If pig producers are seeing early warning signs of tail biting, the next step is to carry out a thorough assessment of the risks of a tail biting outbreak occuring. It’s the second part of the four-stage process to help tackle tail biting – record, assess, act and review. The approach is one based on a clear methodology and common sense, to help producers take a fresh look at how to tackle the problem and hopefully move towards a lasting reduction in incidence.

Keeping a record of pigs’ behaviour and any early signs of tail biting, as discussed in last month’s Pig World, is a good starting point for assessing risks, as producers should consider, firstly, the early warning signs they see and, secondly, health, environmental and management factors on farm that may be potential risks.

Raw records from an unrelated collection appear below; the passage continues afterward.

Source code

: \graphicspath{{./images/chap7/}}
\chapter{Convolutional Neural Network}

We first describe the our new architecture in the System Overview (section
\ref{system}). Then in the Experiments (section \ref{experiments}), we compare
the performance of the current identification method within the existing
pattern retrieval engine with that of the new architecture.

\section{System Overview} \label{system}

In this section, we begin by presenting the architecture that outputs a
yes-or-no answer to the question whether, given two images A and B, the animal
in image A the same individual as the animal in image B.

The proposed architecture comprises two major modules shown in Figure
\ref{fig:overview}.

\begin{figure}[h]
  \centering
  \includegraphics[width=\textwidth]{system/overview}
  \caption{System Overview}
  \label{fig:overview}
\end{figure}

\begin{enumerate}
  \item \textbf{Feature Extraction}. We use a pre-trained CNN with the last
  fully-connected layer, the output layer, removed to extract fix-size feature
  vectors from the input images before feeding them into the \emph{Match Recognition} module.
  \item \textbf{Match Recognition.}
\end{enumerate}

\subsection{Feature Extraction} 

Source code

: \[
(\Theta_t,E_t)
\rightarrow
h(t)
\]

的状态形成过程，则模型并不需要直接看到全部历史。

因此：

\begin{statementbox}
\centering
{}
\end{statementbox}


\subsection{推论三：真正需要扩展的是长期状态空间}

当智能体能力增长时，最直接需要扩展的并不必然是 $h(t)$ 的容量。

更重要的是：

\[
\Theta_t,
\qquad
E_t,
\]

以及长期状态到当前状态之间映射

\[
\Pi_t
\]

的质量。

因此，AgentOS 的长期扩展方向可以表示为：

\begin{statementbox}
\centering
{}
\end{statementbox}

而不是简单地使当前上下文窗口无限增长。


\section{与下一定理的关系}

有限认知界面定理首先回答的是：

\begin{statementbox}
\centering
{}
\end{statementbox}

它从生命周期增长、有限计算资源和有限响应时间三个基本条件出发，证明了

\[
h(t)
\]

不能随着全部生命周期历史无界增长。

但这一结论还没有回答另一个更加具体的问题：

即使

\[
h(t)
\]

AHDB’s webHAT (online husbandry advice tool) has a risk assessment section in which producers can look at the information and guidance on a range of different tail biting risk factors and select the ones present on their farm. In conjunction with your vet, this then generates a specific risk report for that farm and allows you to add in additional factors specific to it (if you have had an outbreak of diarrhoea, for example).

AHDB senior knowledge exchange manager Kate Mellor said: “Producers can complete their own risk assessment, but there is additional value from having the vet alongside them as they can give a different perspective and discuss the report and possible next steps.

“The webHAT report lists the risks in order, starting at the top with those which have been scientifically shown to have the strongest level of association with tail biting. There are some risks which appear at the end of the report which could not be fully assessed during the ‘husbandry advice tool’ development project, so they couldn’t be ranked. However, vets and scientific literature still suggest they are important, so don’t ignore those.”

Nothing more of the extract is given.